I'd like the line containing "Další informace a" and each line that follows, through the last line of the material, set down exactly as they are, and no others.

» **Data shown**
* * * * * * *
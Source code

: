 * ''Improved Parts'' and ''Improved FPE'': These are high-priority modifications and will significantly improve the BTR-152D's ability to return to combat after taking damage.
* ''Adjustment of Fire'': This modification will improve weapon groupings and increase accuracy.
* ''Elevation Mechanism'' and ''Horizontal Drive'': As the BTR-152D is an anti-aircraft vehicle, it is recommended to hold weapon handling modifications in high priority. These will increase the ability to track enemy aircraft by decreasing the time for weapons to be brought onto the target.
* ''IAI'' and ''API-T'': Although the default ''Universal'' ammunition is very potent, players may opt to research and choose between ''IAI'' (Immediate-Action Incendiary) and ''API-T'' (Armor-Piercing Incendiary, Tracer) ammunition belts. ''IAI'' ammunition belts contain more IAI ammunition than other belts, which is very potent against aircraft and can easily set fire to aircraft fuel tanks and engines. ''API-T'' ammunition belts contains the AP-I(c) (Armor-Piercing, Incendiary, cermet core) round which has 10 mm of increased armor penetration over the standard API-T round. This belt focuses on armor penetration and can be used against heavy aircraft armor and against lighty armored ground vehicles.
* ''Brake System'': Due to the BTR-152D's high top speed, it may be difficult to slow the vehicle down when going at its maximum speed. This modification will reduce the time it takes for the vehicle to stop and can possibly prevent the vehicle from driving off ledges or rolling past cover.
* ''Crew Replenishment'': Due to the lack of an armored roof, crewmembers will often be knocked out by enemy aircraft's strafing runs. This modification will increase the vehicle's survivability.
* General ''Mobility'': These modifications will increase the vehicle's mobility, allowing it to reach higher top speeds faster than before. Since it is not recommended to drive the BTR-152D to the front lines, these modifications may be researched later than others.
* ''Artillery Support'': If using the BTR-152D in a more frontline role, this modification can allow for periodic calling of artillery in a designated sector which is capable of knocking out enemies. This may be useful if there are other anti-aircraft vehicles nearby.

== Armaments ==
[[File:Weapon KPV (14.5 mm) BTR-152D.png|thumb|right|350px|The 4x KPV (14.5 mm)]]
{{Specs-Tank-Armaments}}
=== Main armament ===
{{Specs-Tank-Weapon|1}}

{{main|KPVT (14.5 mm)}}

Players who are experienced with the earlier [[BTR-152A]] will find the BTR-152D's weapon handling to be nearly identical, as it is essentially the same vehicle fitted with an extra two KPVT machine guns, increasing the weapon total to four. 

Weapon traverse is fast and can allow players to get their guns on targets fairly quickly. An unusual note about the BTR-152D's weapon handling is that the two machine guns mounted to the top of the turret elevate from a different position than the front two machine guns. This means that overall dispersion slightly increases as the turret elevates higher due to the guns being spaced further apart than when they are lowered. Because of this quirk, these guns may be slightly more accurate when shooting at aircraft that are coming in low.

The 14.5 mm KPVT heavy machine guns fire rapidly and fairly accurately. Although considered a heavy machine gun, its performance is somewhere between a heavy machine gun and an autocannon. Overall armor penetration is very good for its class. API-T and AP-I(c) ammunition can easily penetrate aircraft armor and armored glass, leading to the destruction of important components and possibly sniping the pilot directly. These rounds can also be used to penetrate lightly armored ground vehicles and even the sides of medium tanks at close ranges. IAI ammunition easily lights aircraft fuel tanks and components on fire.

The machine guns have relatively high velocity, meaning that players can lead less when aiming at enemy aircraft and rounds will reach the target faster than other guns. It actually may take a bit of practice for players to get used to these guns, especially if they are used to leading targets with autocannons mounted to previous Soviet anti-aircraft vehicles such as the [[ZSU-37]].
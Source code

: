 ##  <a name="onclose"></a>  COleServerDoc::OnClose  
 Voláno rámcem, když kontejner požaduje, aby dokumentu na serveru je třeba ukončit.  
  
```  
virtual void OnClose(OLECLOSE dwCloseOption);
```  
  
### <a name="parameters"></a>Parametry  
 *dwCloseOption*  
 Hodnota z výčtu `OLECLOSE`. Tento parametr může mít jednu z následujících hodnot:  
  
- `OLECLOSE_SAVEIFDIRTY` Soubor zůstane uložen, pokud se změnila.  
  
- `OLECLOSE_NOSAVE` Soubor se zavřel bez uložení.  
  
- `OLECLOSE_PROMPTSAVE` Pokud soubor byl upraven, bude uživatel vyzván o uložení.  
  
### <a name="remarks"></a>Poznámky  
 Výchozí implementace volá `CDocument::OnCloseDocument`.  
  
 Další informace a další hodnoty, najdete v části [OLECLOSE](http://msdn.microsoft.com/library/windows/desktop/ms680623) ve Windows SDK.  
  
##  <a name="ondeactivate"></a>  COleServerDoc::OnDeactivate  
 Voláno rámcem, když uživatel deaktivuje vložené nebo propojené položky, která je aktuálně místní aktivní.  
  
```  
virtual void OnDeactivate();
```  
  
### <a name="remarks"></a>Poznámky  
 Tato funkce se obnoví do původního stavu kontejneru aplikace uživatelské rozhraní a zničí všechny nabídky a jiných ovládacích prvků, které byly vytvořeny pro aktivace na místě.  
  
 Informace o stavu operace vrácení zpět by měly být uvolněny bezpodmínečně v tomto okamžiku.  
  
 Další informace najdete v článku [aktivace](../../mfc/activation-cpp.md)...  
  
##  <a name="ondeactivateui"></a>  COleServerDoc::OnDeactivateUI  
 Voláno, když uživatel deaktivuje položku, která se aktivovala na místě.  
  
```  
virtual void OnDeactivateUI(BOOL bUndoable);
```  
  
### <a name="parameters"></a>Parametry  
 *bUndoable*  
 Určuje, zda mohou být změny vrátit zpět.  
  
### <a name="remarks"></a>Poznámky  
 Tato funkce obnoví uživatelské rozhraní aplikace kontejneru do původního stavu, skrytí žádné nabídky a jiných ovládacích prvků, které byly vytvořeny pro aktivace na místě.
* * * * * * *
» **Reply to the exercise**
 Další informace a další hodnoty, najdete v části [OLECLOSE](http://msdn.microsoft.com/library/windows/desktop/ms680623) ve Windows SDK.  
  
##  <a name="ondeactivate"></a>  COleServerDoc::OnDeactivate  
 Voláno rámcem, když uživatel deaktivuje vložené nebo propojené položky, která je aktuálně místní aktivní.  
  
```  
virtual void OnDeactivate();
```  
  
### <a name="remarks"></a>Poznámky  
 Tato funkce se obnoví do původního stavu kontejneru aplikace uživatelské rozhraní a zničí všechny nabídky a jiných ovládacích prvků, které byly vytvořeny pro aktivace na místě.  
  
 Informace o stavu operace vrácení zpět by měly být uvolněny bezpodmínečně v tomto okamžiku.  
  
 Další informace najdete v článku [aktivace](../../mfc/activation-cpp.md)...  
  
##  <a name="ondeactivateui"></a>  COleServerDoc::OnDeactivateUI  
 Voláno, když uživatel deaktivuje položku, která se aktivovala na místě.  
  
```  
virtual void OnDeactivateUI(BOOL bUndoable);
```  
  
### <a name="parameters"></a>Parametry  
 *bUndoable*  
 Určuje, zda mohou být změny vrátit zpět.  
  
### <a name="remarks"></a>Poznámky  
 Tato funkce obnoví uživatelské rozhraní aplikace kontejneru do původního stavu, skrytí žádné nabídky a jiných ovládacích prvků, které byly vytvořeny pro aktivace na místě.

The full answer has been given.